The latest UK labor market figures released on 17 February 2026 point to a steadily cooling jobs market, strengthening the case for the Bank of England to resume cutting interest rates as soon as March, according to leading economists at KPMG UK. Yael Selfin, Vice Chair and Chief Economist at KPMG UK, said the data will reassure the Monetary Policy Committee (MPC).

“Pay pressures are easing further and the labor market continues to soften,” she noted.

Policymakers may also wish to head off downside risks to employment by acting before their next detailed forecast in April.

Headline annual pay growth, excluding bonuses, slowed to 4.2% in the three months to December, down from 4.4% the previous period.

The decline was driven in part by the first drop in public-sector wage settlements since July 2025.

Weak demand for staff has reduced workers’ bargaining power, while lower household costs are also dampening wage expectations.

KPMG forecasts that pay growth will moderate further to around 3% by the end of 2026.

At the same time, the unemployment rate edged up slightly to 5.2% in the three months to December.

Although the rate rose steadily throughout 2025, KPMG expects it to stabilize near current levels over the coming year and to average 5.2% across 2026 as a whole.

Encouraging forward-looking indicators suggest the worst of the slowdown may be behind us.

Business surveys point to improving hiring conditions, and job vacancies have remained broadly stable in recent months.

These signs of tentative recovery come after a challenging 2025 marked by subdued labour demand.

Selfin highlighted the dual message in the data: “Demand for labour remains weak, which has curtailed workers’ bargaining power.
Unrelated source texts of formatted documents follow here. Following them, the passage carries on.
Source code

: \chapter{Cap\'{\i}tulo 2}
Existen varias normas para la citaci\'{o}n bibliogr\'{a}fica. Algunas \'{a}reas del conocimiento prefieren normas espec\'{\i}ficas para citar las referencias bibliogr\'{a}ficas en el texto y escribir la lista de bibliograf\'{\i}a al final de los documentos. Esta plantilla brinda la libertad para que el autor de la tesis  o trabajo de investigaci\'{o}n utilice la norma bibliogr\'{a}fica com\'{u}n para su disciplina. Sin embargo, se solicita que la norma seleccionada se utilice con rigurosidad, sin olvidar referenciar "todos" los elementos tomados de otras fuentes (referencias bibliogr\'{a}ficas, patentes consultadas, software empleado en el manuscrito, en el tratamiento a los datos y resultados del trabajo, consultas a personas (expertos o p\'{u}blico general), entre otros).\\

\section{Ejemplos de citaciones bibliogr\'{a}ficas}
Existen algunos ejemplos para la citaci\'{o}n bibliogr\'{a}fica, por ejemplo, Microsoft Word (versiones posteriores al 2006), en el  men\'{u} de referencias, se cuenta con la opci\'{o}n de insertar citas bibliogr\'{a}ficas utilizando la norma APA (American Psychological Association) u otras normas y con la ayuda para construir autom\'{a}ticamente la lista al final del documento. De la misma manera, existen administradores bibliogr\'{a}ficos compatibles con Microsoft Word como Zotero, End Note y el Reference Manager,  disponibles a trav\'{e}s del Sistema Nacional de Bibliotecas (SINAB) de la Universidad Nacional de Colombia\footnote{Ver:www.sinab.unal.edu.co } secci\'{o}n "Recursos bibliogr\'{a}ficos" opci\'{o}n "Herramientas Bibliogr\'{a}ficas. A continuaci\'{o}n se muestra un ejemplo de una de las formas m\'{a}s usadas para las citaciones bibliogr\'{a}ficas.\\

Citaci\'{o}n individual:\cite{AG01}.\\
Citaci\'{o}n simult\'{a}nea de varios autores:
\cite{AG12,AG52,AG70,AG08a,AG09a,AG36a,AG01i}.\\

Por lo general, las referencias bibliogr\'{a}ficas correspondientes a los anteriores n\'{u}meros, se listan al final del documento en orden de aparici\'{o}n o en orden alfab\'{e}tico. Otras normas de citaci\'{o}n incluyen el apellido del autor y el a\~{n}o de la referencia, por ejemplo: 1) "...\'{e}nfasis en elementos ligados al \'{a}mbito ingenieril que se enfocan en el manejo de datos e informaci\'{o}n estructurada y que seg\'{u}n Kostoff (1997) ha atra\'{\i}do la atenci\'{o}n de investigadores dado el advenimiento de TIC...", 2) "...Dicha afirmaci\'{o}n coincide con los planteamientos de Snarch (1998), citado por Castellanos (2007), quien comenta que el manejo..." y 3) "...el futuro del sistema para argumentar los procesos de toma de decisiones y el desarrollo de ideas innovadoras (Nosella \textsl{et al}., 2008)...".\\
At the same time, falling costs for households should temper pay demands.”

The combination is helping to bring inflationary pressures under control without triggering a sharp rise in joblessness.

For businesses, the outlook is cautiously positive.

Stabilizing unemployment and flattening vacancies suggest that the period of rapid contraction in hiring may be ending.

Employers who paused recruitment amid uncertainty over tax changes and economic conditions could soon regain confidence to expand their workforces, particularly in sectors where skills shortages persist.

For workers, the picture is mixed.

Slower wage growth will ease the cost-of-living squeeze for many households but may feel disappointing after several years of stronger rises.

The overall stabilization of unemployment should, however, limit the risk of widespread redundancies.

KPMG’s analysis suggests the UK labor market is now said to be entering a phase of relative calm.

With pay pressures continuing to moderate and hiring sentiment beginning to improve, the economy appears better placed to absorb any remaining headwinds.

The anticipated March rate cut, if delivered, would provide additional support by reducing borrowing costs for businesses and households.

Overall, today’s figures reinforce the narrative of a labor market that has cooled sufficiently to allow monetary policy to ease without endangering employment stability. As 2026 unfolds, the key question will be whether these green shoots of recovery translate into sustained hiring and broader economic momentum.